Start of Block
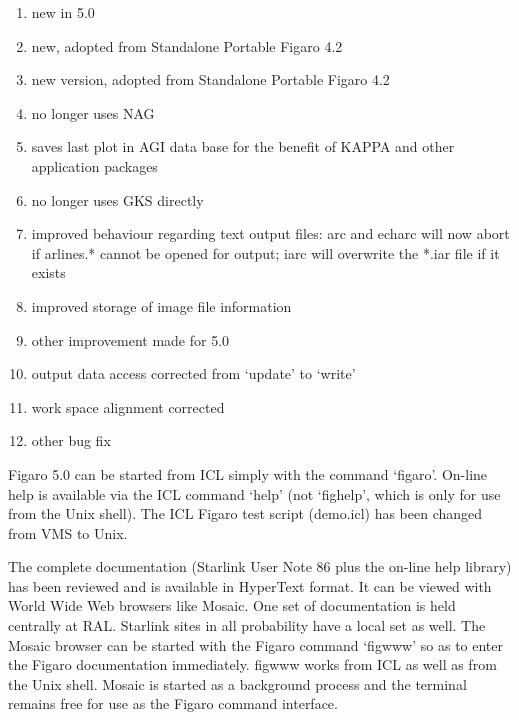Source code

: 
\begin{enumerate}
\item new in 5.0                                                 %
\item new, adopted from Standalone Portable Figaro 4.2           %
\item new version, adopted from Standalone Portable Figaro 4.2   %
\item no longer uses NAG                                         %
\item saves last plot in AGI data base for the benefit of        %
   KAPPA and other application packages
\item no longer uses GKS directly                                %
\item improved behaviour regarding text output files:            %
   arc and echarc will now abort if arlines.* cannot be opened for
   output; iarc will overwrite the *.iar file if it exists
\item improved storage of image file information                 %
\item other improvement made for 5.0                             %
\item output data access corrected from `update' to `write'      %
\item work space alignment corrected                             %
\item other bug fix                                              %
\end{enumerate}


   Figaro 5.0 can be started from ICL simply with the command `figaro'.
   On-line help is available via the ICL command `help' (not `fighelp',
   which is only for use from the Unix shell). The ICL Figaro test
   script (demo.icl) has been changed from VMS to Unix.


   The complete documentation (Starlink User Note 86 plus the on-line
   help library) has been reviewed and is available in
   HyperText format. It can be viewed with World Wide Web browsers like
   Mosaic. One set of documentation is held centrally at RAL. Starlink
   sites in all probability have a local set as well. The Mosaic browser
   can be started with the Figaro command `figwww' so as to enter the
   Figaro documentation immediately. figwww works from ICL as well as
   from the Unix shell. Mosaic is started as a background process and
   the terminal remains free for use as the Figaro command interface.

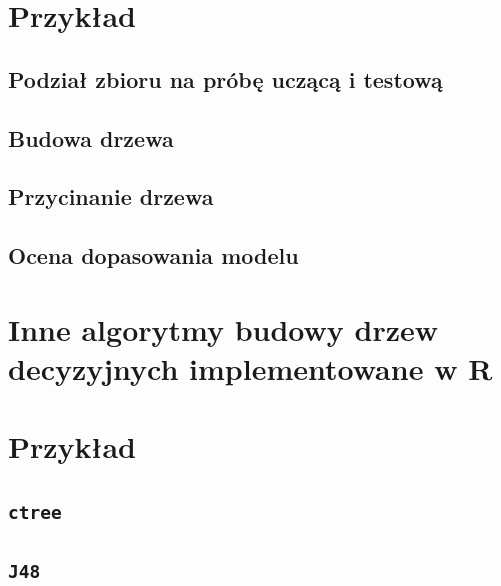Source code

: \documentclass[]{book}
\theoremstyle{plain}
\theoremstyle{definition}
\begin{document}
\hypertarget{przyk41}{%
\section{Przykład}\label{przyk41}}

\hypertarget{podzia-zbioru-na-probe-uczaca-i-testowa}{%
\subsection{Podział zbioru na próbę uczącą i testową}\label{podzia-zbioru-na-probe-uczaca-i-testowa}}

\hypertarget{budowa-drzewa}{%
\subsection{Budowa drzewa}\label{budowa-drzewa}}

\hypertarget{przycinanie-drzewa}{%
\subsection{Przycinanie drzewa}\label{przycinanie-drzewa}}

\hypertarget{ocena-dopasowania-modelu}{%
\subsection{Ocena dopasowania modelu}\label{ocena-dopasowania-modelu}}

\hypertarget{inne-algorytmy-budowy-drzew-decyzyjnych-implementowane-w-r}{%
\section{\texorpdfstring{Inne algorytmy budowy drzew decyzyjnych implementowane w \textbf{R}}{Inne algorytmy budowy drzew decyzyjnych implementowane w R}}\label{inne-algorytmy-budowy-drzew-decyzyjnych-implementowane-w-r}}

\hypertarget{przyk42}{%
\section{Przykład}\label{przyk42}}

\hypertarget{ctree}{%
\subsection{\texorpdfstring{\texttt{ctree}}{ctree}}\label{ctree}}

\hypertarget{j48}{%
\subsection{\texorpdfstring{\texttt{J48}}{J48}}\label{j48}}
\end{document}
End of Block
• PROMPT:
When "modelu" shows up in a line of the material, report that line.

• RESPONSE:
\hypertarget{ocena-dopasowania-modelu}{%
\subsection{Ocena dopasowania modelu}\label{ocena-dopasowania-modelu}}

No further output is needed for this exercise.